Aos 22, Flávio foi eleito deputado estadual pelo Rio de Janeiro, cargo que ocupou até 2018, quando se candidatou ao Senado.


O 01, que hoje é filiado ao Republicanos, foi denunciado pelo MP-RJ em novembro de 2020 passado por peculato, lavagem de dinheiro e organização criminosa. Ele e seu ex-assessor são acusados de liderarem um esquema de desvio de dinheiro público em seu antigo gabinete na Alerj por meio de funcionários fantasmas.


O Órgão Especial do Tribunal de Justiça do Rio de Janeiro deve analisar o caso. Em junho do ano passado, Flávio ganhou um foro privilegiado retroativo da 3ª Câmara Criminal do Tribunal, por isso o caso não pode ser analisado pela Justiça comum. O ministro do STF, Gilmar Mendes, é relator de um recurso do MP que tenta anular o foro do 01.


A investigação contra o filho assusta Bolsonaro profundamente. De acordo com os fatos revelados pela divulgação do vídeo da reunião ministerial de 22 de abril de 2022, o presidente tentou interferir na Polícia Federal para protegê-lo. O presidente conseguiu trocar o diretor-geral da entidade após dizer que não ia “deixar fuder” sua família.


Bolsonaro também movimentou a Abin para blindar Flávio.
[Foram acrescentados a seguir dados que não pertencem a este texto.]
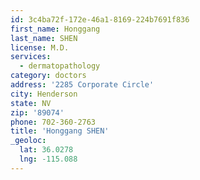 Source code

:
 ```yaml
---
id: 3c4ba72f-172e-46a1-8169-224b7691f836
first_name: Honggang
last_name: SHEN
license: M.D.
services:
  - dermatopathology
category: doctors
address: '2285 Corporate Circle'
city: Henderson
state: NV
zip: '89074'
phone: 702-360-2763
title: 'Honggang SHEN'
_geoloc:
  lat: 36.0278
  lng: -115.088
---
```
Como revelado pela Crusoé, o diretor da agência de inteligência enviou relatórios aos advogados do senador dando instruções sobre como anular as investigações contra ele.


Em fevereiro de 2021, o STJ declarou a nulidade das quebras de sigilo de Flávio no caso das rachadinhas. Elas não podem mais ser usadas como provas.


Carlos Bolsonaro


Carlos Bolsonaro entrou ainda mais cedo para a política, aos 17 anos, quando assumiu como vereador no Rio de Janeiro pelo PPB. Ele ocupa o cargo até hoje. Desde então, ele passou por partidos como PTB, PP e PSC até chegar ao Republicanos.

Investigações do MP apontam que Carlos também manteve assessores fantasmas em seu gabinete de vereador.


Apesar de ser vereador, Carlos atua como um assessor informal de Jair Bolsonaro, sendo um dos responsáveis por administrar as redes sociais do presidente. Segundo o próprio pai, Carluxo comandou, desde 2010, todo o marketing eleitoral daquilo que viria a se consolidar como a campanha presidencial de 2018.


Em 2020, a Polícia Federal apontou que o 02 é um dos articuladores de um esquema criminoso de fake news.


Carlos é conhecido por causar intrigas entre membros do governo. Já atuou e foi o pivô de exonerações de ministros, como nos casos de Gustavo Bebiano e General Santos Cruz.


Eduardo Bolsonaro


Eduardo Bolsonaro, assim como seu irmão Flávio, foi nomeado, aos 18 anos, para atuar em gabinetes ligados ao pai em Brasília enquanto fazia faculdade no Rio de Janeiro. O que indica que ele tenha exercido o papel de funcionário fantasma.

O 03 entrou para a política de fato mais tarde que seus irmãos, apenas em 2014, quando se elegeu deputado federal por São Paulo pelo PTB, mesmo sem morar no estado.


Em 2018, já no PSL, ele foi reeleito ao cargo como o deputado federal mais votado da história do Brasil, como um repositório de votos de seu pai, eleito presidente na ocasião.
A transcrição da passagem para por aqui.